■ Exercise objective ■
Return each line in the records below that includes "Настроить".

■ Entries provided ■

####################

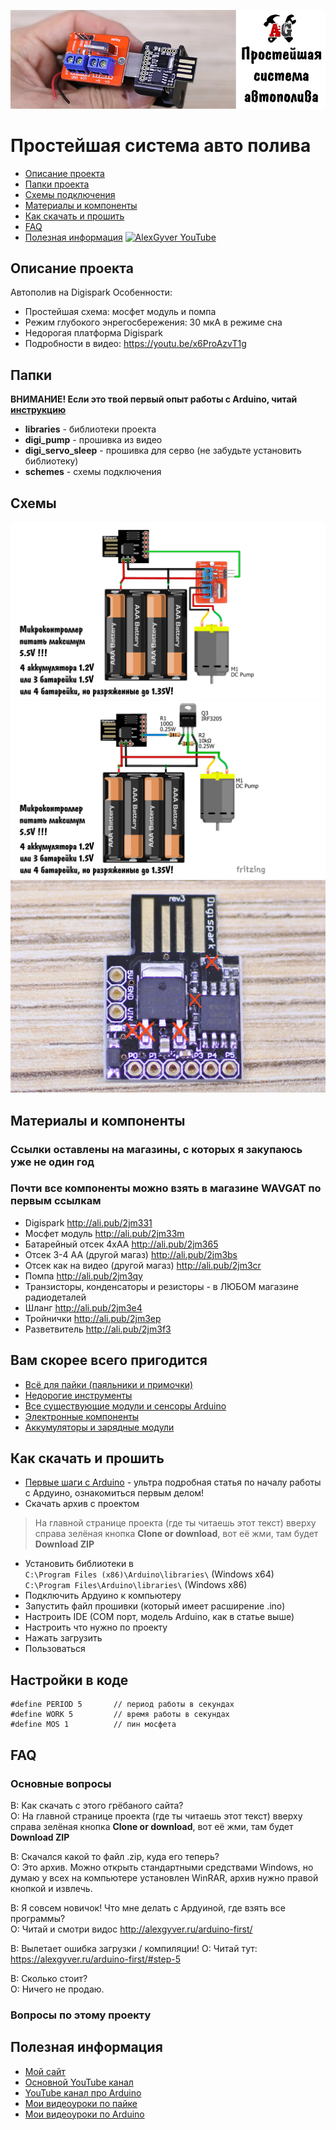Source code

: ![PROJECT_PHOTO](https://github.com/AlexGyver/Auto_Pump_Sleep/blob/master/proj_img.jpg)
# Простейшая система авто полива
* [Описание проекта](#chapter-0)
* [Папки проекта](#chapter-1)
* [Схемы подключения](#chapter-2)
* [Материалы и компоненты](#chapter-3)
* [Как скачать и прошить](#chapter-4)
* [FAQ](#chapter-5)
* [Полезная информация](#chapter-6)
[![AlexGyver YouTube](http://alexgyver.ru/git_banner.jpg)](https://www.youtube.com/channel/UCgtAOyEQdAyjvm9ATCi_Aig?sub_confirmation=1)

<a id="chapter-0"></a>
## Описание проекта
Автополив на Digispark
Особенности:
- Простейшая схема: мосфет модуль и помпа
- Режим глубокого энрегосбережения: 30 мкА в режиме сна
- Недорогая платформа Digispark
- Подробности в видео: https://youtu.be/x6ProAzvT1g

<a id="chapter-1"></a>
## Папки
**ВНИМАНИЕ! Если это твой первый опыт работы с Arduino, читай [инструкцию](#chapter-4)**
- **libraries** - библиотеки проекта
- **digi_pump** - прошивка из видео
- **digi_servo_sleep** - прошивка для серво (не забудьте установить библиотеку)
- **schemes** - схемы подключения

<a id="chapter-2"></a>
## Схемы
![SCHEME](https://github.com/AlexGyver/Auto_Pump_Sleep/blob/master/schemes/scheme1.jpg)
![SCHEME](https://github.com/AlexGyver/Auto_Pump_Sleep/blob/master/schemes/scheme2.jpg)
![SCHEME](https://github.com/AlexGyver/Auto_Pump_Sleep/blob/master/schemes/modif.jpg)

<a id="chapter-3"></a>
## Материалы и компоненты
### Ссылки оставлены на магазины, с которых я закупаюсь уже не один год
### Почти все компоненты можно взять в магазине WAVGAT по первым ссылкам
* Digispark http://ali.pub/2jm331
* Мосфет модуль http://ali.pub/2jm33m
* Батарейный отсек 4xAA http://ali.pub/2jm365
* Отсек 3-4 АА (другой магаз) http://ali.pub/2jm3bs
* Отсек как на видео (другой магаз) http://ali.pub/2jm3cr
* Помпа http://ali.pub/2jm3qy
* Транзисторы, конденсаторы и резисторы - в ЛЮБОМ магазине радиодеталей
* Шланг http://ali.pub/2jm3e4
* Тройнички http://ali.pub/2jm3ep
* Разветвитель http://ali.pub/2jm3f3

## Вам скорее всего пригодится
* [Всё для пайки (паяльники и примочки)](http://alexgyver.ru/all-for-soldering/)
* [Недорогие инструменты](http://alexgyver.ru/my_instruments/)
* [Все существующие модули и сенсоры Arduino](http://alexgyver.ru/arduino_shop/)
* [Электронные компоненты](http://alexgyver.ru/electronics/)
* [Аккумуляторы и зарядные модули](http://alexgyver.ru/18650/)

<a id="chapter-4"></a>
## Как скачать и прошить
* [Первые шаги с Arduino](http://alexgyver.ru/arduino-first/) - ультра подробная статья по началу работы с Ардуино, ознакомиться первым делом!
* Скачать архив с проектом
> На главной странице проекта (где ты читаешь этот текст) вверху справа зелёная кнопка **Clone or download**, вот её жми, там будет **Download ZIP**
* Установить библиотеки в  
`C:\Program Files (x86)\Arduino\libraries\` (Windows x64)  
`C:\Program Files\Arduino\libraries\` (Windows x86)
* Подключить Ардуино к компьютеру
* Запустить файл прошивки (который имеет расширение .ino)
* Настроить IDE (COM порт, модель Arduino, как в статье выше)
* Настроить что нужно по проекту
* Нажать загрузить
* Пользоваться  

## Настройки в коде
    #define PERIOD 5       // период работы в секундах
    #define WORK 5         // время работы в секундах
    #define MOS 1          // пин мосфета
<a id="chapter-5"></a>
## FAQ
### Основные вопросы
В: Как скачать с этого грёбаного сайта?  
О: На главной странице проекта (где ты читаешь этот текст) вверху справа зелёная кнопка **Clone or download**, вот её жми, там будет **Download ZIP**

В: Скачался какой то файл .zip, куда его теперь?  
О: Это архив. Можно открыть стандартными средствами Windows, но думаю у всех на компьютере установлен WinRAR, архив нужно правой кнопкой и извлечь.

В: Я совсем новичок! Что мне делать с Ардуиной, где взять все программы?  
О: Читай и смотри видос http://alexgyver.ru/arduino-first/

В: Вылетает ошибка загрузки / компиляции!
О: Читай тут: https://alexgyver.ru/arduino-first/#step-5

В: Сколько стоит?  
О: Ничего не продаю.

### Вопросы по этому проекту

<a id="chapter-6"></a>
## Полезная информация
* [Мой сайт](http://alexgyver.ru/)
* [Основной YouTube канал](https://www.youtube.com/channel/UCgtAOyEQdAyjvm9ATCi_Aig?sub_confirmation=1)
* [YouTube канал про Arduino](https://www.youtube.com/channel/UC4axiS76D784-ofoTdo5zOA?sub_confirmation=1)
* [Мои видеоуроки по пайке](https://www.youtube.com/playlist?list=PLOT_HeyBraBuMIwfSYu7kCKXxQGsUKcqR)
* [Мои видеоуроки по Arduino](http://alexgyver.ru/arduino_lessons/)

####################

■ Exercise response ■
* Настроить IDE (COM порт, модель Arduino, как в статье выше)
* Настроить что нужно по проекту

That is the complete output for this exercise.